While Washington bickers back and forth about who is to blame for Standard and Poor’s reducing the credit rating of the United States, and Wall Street bails out of the market, sending the Dow crashing over 600 points today, let’s look a little more closely at the reason it has come to this.

By the way, let’s be clear that despite my placing the blame in the lap of the Tea Party Republicans, they only hold the majority share of the blame. There is enough blame to distribute to every politician in Washington so that everyone gets some and still have plenty left over of somebody wants seconds.

Let’s also be completely clear. The United States can and will pay its obligations. We are not Greece, we have the capacity to pay the bills and there is no real danger of default. Late payments, perhaps, but not true default.

The debt ceiling usually is raised without so much of a blink of an eye, and it has been done for decades. Enter the Tea Party Republicans. They decided to hold the debt ceiling hostage to cram their objectives down the American throats, consequences be damned.

The Tea Party ran for office on the premise that Washington spends too much and taxes too much. I doubt many people would argue that Washington spends too much, or at the very least is wasteful and inefficient in that spending. The second point simply is not true, which I will get to in a minute.

Back to the debate, the President and other Democrats wanted an increase in the tax rate for very top earners, men like Warren Buffet and Bill Gates. We’re talking about people who make more money in an hour than most Americans make in a year. The Tea Party Republicans refused, and held the full faith and credit of the United States hostage to get their way. Their argument? These low taxes create jobs. Taxes that have been in place while the unemployment rate soared to over 9% and major corporations sit on stockpiles of cash.

Take a look at this page, which features 10 charts that show just how low the tax rates are in the United States, both compared to historical values and with other parts of the world. (Special thanks to David Brin for finding this data.)

I submit that the obstinate behavior of the Tea Party is to blame for the manufactured crisis. This group of Republicans intentionally held the country, the very citizens who voted them into office, hostage to get their way. This cannot be illustrated any more clearly than with the bill the Senate flat-out told the house that they would not pass. Rather than compromise, the Tea Party pursued and passed this bill anyway, and the senate defeated it in under 2 hours, as close to instantly as it gets for Washington.

Ultimately, legislation was finally passed by way of out-maneuvering the Tea Party. It was a compromise solution that does cut spending, but analysts have said it cuts too much too soon for a fragile economic recovery, and too little long-term to have much significant impact.

Add to the mix attempts to create a similar crisis in 2012, before the presidential election, in a blatantly obvious ploy to manufacture campaign ad material to use against the president. This was about as transparent a ploy as I’ve ever seen.

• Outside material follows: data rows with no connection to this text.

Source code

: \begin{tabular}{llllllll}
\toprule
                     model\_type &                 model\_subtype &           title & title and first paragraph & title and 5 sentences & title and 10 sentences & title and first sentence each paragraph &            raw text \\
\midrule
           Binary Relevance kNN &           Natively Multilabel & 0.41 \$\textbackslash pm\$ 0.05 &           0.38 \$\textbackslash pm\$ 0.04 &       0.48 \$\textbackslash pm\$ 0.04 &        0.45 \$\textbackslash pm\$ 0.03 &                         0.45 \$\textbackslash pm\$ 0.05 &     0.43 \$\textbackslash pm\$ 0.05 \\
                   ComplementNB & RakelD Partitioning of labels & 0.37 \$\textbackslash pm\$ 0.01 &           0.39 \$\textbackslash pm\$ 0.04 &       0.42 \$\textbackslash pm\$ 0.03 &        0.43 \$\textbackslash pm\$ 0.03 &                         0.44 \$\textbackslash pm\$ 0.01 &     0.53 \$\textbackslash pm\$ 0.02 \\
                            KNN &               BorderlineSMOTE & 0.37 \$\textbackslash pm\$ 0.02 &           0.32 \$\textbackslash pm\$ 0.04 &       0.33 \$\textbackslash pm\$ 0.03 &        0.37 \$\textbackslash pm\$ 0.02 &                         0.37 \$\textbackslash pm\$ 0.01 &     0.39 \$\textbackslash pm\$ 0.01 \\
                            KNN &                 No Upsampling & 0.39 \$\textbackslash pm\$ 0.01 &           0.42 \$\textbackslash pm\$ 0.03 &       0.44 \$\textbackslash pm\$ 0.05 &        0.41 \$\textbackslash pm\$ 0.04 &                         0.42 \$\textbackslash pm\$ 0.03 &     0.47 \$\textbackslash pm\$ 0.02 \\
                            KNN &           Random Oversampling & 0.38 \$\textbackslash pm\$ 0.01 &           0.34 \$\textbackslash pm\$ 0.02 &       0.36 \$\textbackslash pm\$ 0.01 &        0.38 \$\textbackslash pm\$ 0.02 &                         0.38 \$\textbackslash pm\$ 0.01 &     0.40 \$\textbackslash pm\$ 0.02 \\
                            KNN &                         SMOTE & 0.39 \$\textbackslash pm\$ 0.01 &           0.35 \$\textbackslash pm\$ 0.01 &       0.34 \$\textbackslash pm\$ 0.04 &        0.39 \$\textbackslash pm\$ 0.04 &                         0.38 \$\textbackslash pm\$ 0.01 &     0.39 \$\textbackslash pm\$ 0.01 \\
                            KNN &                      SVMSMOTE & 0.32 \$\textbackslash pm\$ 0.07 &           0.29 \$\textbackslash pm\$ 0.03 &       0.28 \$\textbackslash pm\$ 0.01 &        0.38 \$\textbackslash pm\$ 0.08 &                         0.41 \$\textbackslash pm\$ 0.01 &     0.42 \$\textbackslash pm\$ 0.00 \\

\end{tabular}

The behavior of the Tea Party Republicans over the past 6 weeks makes it very clear that their intention is not to solve the problem, but to make a statement. Common sense dictates that all-or-nothing games are extremely dangerous. Would you pull the trigger just once in a game of Russian Roulette? 5:1 odds you live, but I wouldn’t do it. The risk-reward ratio is infinite because there is no reward.

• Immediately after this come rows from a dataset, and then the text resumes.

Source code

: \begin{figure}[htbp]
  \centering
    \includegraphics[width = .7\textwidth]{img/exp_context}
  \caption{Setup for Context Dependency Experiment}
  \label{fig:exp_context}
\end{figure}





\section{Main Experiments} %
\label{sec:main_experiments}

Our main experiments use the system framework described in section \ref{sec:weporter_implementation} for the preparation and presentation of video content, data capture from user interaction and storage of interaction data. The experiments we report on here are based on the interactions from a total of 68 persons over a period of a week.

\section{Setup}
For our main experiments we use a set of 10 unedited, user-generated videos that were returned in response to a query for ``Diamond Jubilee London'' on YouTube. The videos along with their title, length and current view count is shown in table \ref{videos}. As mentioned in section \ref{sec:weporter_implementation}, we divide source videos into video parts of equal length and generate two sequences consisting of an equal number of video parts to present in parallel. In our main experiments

The fall-out of this manufactured crisis is very likely the destruction of the economic recovery that was tepid at best. The Tea Party doesn’t care. Jobs are not being created, and in fact, with decreased spending will be destroyed. The Tea Party doesn’t care. Fabulously wealthy individuals have tax breaks they neither need, nor in many cases even want. Jobs are not being created, and are, in fact, being shipped overseas. The Tea Party doesn’t care.

The only thing that matters to the Tea Party (economically) is the destruction of social programs that citizens paid into for decades in good faith. The Tea Party calls these entitlements. That people were taxed to fund these programs doesn’t matter. Erase the slate, destroy the program.

Standard and Poor’s justified their credit rating decrease largely on political basis. Infighting and gridlock were cited as justification for reducing the rating, not missed payments, or even late payments. This was not an economically-driven rating decrease; it was a political statement motivated by the unwillingness of the Tea Party to negotiate in good faith.

It’s shame, too. There was real opportunity for change that could have brought spending under control in the long-term, without torpedoing the weak economic recovery. In the end, it seems we got exactly the opposite, and the voters must wait over a year to voice their opinions.